Hedge funds like Alden never bothered; they’ve simply “strip mined” the newspapers they’ve purchased–intentionally destroying them. As the linked article puts it, these funds are composed of

investors who have figured out how to get rich by strip-mining local-news outfits. The model is simple: Gut the staff, sell the real estate, jack up subscription prices, and wring as much cash as possible out of the enterprise until eventually enough readers cancel their subscriptions that the paper folds, or is reduced to a desiccated husk of its former self

The men who devised this model are Randall Smith and Heath Freeman, the co-founders of Alden Global Capital. Since they bought their first newspapers a decade ago, no one has been more mercenary or less interested in pretending to care about their publications’ long-term health. Researchers at the University of North Carolina found that Alden-owned newspapers have cut their staff at twice the rate of their competitors; not coincidentally, circulation has fallen faster too, according to Ken Doctor, a news-industry analyst who reviewed data from some of the papers. That might sound like a losing formula, but these papers don’t have to become sustainable businesses for Smith and Freeman to make money.

Alden’s aggressive cost-cutting makes Gannett look generous. The hedge fund has found a financially-rewarding formula: it continues to operate the newspapers it acquires at a profit for a few years, but during those years, it turns out a steadily worsening product and alienates subscribers.

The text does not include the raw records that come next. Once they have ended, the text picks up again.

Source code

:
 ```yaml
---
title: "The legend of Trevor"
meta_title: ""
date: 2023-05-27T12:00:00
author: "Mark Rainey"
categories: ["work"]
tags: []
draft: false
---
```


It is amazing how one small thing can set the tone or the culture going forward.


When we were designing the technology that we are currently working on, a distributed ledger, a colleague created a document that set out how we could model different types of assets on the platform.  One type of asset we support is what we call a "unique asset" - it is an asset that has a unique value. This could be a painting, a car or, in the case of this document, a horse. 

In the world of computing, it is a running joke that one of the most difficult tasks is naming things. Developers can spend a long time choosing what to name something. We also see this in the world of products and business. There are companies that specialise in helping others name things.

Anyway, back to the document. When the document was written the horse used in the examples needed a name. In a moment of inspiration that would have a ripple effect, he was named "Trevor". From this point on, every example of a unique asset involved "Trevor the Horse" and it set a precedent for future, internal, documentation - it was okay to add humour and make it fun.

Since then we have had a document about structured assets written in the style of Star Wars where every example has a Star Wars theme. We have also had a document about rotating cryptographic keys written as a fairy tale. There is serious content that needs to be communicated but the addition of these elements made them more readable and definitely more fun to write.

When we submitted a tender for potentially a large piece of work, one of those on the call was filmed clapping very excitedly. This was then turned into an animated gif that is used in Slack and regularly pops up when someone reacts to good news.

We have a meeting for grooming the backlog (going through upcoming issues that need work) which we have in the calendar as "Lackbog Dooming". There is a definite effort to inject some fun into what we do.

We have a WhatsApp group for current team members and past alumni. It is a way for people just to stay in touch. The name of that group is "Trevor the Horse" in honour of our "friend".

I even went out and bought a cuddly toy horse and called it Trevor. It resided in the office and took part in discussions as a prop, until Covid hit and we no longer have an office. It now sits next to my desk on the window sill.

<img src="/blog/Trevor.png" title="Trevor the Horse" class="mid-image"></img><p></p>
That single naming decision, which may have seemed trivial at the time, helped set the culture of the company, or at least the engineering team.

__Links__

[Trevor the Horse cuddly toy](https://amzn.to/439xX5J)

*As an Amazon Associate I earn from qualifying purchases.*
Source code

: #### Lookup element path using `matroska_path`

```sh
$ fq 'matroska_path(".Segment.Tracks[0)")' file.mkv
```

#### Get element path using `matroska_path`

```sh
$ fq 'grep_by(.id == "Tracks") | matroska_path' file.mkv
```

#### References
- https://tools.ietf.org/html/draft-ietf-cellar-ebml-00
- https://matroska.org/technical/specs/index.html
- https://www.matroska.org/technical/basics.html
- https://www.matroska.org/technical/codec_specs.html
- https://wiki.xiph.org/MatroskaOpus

This investment strategy does not come without social consequences. When a local newspaper vanishes, research shows, it tends to correspond with lower voter turnout, increased polarization, and a general erosion of civic engagement. Misinformation proliferates. City budgets balloon, along with corruption and dysfunction. The consequences can influence national politics as well; an analysis by Politico found that Donald Trump performed best during the 2016 election in places with limited access to local news.

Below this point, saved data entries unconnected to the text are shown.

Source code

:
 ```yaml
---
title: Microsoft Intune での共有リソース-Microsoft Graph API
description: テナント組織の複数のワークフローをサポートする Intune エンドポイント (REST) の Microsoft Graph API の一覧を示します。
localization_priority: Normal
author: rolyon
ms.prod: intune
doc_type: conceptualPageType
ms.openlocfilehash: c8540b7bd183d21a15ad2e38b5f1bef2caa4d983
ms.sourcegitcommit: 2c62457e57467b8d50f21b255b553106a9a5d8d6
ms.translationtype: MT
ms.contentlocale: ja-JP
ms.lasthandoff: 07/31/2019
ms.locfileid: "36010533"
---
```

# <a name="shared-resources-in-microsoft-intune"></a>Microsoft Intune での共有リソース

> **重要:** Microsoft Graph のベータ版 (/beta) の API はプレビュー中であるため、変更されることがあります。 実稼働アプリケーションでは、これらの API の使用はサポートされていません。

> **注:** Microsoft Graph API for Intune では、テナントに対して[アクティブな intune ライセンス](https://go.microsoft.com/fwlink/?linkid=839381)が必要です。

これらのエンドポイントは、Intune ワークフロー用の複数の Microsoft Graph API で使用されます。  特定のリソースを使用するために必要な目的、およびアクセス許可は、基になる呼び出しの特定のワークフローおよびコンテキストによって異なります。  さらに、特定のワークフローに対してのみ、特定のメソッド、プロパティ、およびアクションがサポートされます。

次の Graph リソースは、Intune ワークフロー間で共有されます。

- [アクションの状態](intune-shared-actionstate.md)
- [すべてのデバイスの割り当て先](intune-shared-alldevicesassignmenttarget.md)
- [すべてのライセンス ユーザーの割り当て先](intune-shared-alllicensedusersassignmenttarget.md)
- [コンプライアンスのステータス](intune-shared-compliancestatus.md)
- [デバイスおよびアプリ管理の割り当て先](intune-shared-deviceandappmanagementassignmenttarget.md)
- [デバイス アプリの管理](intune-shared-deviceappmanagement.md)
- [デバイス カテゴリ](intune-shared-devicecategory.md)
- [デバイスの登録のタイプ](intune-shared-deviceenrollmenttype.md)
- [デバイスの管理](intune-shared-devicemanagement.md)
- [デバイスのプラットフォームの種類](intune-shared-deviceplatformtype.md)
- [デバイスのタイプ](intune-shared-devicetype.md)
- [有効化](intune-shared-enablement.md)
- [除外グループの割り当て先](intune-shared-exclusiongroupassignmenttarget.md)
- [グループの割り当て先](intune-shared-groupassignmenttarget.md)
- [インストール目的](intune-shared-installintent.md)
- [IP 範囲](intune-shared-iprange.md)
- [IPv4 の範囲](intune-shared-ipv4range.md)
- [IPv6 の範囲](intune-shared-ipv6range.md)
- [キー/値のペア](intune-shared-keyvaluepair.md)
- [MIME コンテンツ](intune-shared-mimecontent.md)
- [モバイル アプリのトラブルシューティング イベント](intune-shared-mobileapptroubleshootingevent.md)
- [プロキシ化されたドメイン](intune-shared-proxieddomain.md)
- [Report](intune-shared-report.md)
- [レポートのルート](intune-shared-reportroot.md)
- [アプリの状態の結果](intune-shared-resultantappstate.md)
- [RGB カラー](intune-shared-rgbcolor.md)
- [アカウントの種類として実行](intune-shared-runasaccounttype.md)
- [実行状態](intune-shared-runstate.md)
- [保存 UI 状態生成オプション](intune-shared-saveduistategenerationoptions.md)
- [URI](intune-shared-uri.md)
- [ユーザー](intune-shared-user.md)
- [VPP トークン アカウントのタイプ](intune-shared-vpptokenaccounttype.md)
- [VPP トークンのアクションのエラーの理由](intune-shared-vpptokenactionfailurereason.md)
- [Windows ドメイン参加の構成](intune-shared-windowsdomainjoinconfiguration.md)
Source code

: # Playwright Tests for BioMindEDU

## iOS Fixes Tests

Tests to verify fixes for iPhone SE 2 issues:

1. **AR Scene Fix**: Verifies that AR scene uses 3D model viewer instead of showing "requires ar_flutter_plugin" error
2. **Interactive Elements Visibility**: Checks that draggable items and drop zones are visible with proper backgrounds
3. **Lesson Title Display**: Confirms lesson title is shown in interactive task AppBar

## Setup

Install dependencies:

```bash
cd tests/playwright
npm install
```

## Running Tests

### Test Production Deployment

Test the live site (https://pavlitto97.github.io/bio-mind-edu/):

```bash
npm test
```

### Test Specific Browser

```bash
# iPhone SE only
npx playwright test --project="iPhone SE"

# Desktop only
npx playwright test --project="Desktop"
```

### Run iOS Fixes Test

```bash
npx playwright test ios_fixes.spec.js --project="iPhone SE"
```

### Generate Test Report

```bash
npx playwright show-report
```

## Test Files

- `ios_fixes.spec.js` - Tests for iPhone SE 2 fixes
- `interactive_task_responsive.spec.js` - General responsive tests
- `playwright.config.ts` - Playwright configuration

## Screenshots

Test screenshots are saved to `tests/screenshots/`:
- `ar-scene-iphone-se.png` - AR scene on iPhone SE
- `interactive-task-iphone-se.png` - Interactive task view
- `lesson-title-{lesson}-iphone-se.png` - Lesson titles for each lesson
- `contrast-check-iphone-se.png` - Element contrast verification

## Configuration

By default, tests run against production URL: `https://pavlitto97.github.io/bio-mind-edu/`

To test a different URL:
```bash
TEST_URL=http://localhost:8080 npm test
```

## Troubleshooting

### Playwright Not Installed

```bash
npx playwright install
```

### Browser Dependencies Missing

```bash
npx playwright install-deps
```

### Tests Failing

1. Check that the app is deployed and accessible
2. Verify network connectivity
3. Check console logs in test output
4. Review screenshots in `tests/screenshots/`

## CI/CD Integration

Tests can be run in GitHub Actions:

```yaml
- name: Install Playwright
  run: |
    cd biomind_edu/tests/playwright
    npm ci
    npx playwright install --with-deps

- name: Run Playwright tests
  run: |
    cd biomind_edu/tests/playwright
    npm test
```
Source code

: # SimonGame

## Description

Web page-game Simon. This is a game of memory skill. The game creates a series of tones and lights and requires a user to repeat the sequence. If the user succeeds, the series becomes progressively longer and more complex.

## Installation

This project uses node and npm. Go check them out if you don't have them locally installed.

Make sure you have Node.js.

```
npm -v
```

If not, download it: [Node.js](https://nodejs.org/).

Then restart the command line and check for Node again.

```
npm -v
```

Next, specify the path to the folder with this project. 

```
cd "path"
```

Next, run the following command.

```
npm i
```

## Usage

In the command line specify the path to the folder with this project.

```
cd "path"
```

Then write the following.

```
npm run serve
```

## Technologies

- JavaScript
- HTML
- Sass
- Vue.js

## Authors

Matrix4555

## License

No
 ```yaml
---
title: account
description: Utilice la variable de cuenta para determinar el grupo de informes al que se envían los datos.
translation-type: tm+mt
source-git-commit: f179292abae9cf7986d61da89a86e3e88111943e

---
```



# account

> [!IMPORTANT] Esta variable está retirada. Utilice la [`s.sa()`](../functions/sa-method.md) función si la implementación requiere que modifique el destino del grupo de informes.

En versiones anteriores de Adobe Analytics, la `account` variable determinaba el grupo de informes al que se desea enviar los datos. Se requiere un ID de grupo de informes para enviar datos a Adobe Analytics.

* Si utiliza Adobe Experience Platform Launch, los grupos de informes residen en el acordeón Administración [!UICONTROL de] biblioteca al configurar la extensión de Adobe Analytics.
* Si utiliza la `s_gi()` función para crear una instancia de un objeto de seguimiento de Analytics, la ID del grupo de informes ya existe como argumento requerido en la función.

With its acquisition of Tribune Publishing earlier this year, Alden now controls more than 200 newspapers, including some of the country’s most famous and influential: the Chicago Tribune, The Baltimore Sun, the New York Daily News. It is the nation’s second-largest newspaper owner by circulation. Some in the industry say they wouldn’t be surprised if Smith and Freeman end up becoming the biggest newspaper moguls in U.S. history.

The linked article describes what happens after an acquisition by Alden, telling the stories of specific newspapers, the people who worked at them, and the cities and towns they no longer serve. It also profiles the men who run Alden–men who proudly identify themselves as “vulture capitalists” and who are identified by others as the “grim reapers” of journalism.( At least one of them–unsurprisingly–is a  major supporter of Donald Trump, whose constant attacks on the news alarmed people who understood the importance of journalism to democratic governance.)

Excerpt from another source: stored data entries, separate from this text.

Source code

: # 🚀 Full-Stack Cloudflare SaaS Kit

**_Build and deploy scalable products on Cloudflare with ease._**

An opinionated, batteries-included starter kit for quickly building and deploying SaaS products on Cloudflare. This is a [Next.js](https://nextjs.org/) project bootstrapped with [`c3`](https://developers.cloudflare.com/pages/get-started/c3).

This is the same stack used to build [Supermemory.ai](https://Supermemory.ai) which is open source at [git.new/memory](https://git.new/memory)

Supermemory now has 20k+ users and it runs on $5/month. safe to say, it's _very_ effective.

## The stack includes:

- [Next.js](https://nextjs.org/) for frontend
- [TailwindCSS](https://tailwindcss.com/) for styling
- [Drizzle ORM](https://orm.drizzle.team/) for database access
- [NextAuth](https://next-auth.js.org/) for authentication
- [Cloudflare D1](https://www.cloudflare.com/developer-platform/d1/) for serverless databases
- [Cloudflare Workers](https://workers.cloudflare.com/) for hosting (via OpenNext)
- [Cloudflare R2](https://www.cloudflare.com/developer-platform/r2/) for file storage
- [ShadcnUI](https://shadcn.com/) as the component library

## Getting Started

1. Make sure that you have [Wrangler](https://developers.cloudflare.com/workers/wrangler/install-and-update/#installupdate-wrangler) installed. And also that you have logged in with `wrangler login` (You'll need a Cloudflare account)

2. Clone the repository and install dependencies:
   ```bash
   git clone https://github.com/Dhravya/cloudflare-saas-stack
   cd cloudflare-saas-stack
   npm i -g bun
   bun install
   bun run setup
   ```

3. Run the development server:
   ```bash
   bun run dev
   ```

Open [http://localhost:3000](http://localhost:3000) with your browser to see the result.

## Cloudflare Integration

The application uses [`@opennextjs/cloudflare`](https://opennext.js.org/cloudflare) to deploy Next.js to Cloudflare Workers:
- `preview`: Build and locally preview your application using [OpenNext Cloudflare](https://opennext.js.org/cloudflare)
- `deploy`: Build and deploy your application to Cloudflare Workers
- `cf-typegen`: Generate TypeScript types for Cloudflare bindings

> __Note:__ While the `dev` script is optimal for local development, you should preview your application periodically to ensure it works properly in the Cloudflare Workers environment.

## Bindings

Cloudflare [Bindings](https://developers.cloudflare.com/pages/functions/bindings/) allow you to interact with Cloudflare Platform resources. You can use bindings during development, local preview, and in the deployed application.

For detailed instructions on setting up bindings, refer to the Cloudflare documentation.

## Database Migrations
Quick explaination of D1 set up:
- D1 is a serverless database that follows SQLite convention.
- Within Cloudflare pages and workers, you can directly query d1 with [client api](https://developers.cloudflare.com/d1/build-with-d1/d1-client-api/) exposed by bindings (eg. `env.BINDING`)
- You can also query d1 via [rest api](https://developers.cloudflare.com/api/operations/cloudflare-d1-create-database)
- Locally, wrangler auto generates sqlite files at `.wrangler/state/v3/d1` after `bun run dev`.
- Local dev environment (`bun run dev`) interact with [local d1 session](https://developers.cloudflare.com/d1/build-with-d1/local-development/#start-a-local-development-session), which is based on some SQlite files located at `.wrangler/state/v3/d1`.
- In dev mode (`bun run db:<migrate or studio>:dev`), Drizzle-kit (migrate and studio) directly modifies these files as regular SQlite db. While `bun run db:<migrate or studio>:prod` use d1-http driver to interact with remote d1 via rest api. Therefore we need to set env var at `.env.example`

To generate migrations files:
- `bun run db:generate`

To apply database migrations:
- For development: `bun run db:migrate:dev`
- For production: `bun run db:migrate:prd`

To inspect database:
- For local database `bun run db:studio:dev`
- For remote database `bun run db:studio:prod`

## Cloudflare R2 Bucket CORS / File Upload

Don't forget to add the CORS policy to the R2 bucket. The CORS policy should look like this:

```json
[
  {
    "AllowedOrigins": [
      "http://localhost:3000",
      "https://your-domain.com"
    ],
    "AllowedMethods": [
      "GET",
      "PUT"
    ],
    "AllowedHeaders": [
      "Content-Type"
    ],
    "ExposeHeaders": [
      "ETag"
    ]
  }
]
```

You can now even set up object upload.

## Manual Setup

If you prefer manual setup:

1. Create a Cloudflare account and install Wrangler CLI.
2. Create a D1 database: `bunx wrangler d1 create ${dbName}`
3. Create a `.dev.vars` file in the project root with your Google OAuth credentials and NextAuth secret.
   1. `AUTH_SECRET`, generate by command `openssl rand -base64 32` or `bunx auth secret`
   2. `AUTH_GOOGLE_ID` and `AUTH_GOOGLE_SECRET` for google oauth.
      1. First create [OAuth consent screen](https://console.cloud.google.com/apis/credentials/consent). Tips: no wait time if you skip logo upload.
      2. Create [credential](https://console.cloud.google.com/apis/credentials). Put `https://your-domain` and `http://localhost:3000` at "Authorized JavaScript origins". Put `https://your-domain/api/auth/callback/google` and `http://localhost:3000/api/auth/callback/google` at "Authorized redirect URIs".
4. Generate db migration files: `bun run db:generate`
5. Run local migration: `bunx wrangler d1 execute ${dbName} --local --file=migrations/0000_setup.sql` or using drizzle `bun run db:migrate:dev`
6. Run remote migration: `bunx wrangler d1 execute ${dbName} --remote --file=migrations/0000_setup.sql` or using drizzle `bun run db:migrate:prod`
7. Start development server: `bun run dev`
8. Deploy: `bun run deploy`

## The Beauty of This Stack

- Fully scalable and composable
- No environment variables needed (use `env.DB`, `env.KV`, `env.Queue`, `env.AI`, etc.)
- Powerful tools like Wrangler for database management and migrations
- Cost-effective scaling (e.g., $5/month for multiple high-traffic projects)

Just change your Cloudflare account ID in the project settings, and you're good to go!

I cannot do justice to the Atlantic’s thorough and meticulous reporting in a brief blog post. Everyone reading this should click through and read the well-researched and eye-opening article in its entirety.

The crisis in local journalism has been the subject of concern and debate for well over a decade. We are now at a point where–in the absence of viable replacements for what has been lost–repairing the damage to governance and community will be difficult to impossible to achieve.

I never imagined quoting Donald Rumsfeld, of all people, but without a robust and vigorous press, we won’t know what we don’t know.

If American democracy collapses, Mitch McConnell and the sniveling invertebrates in the  GOP will share responsibility with vulture capitalists like Alden Global Capital.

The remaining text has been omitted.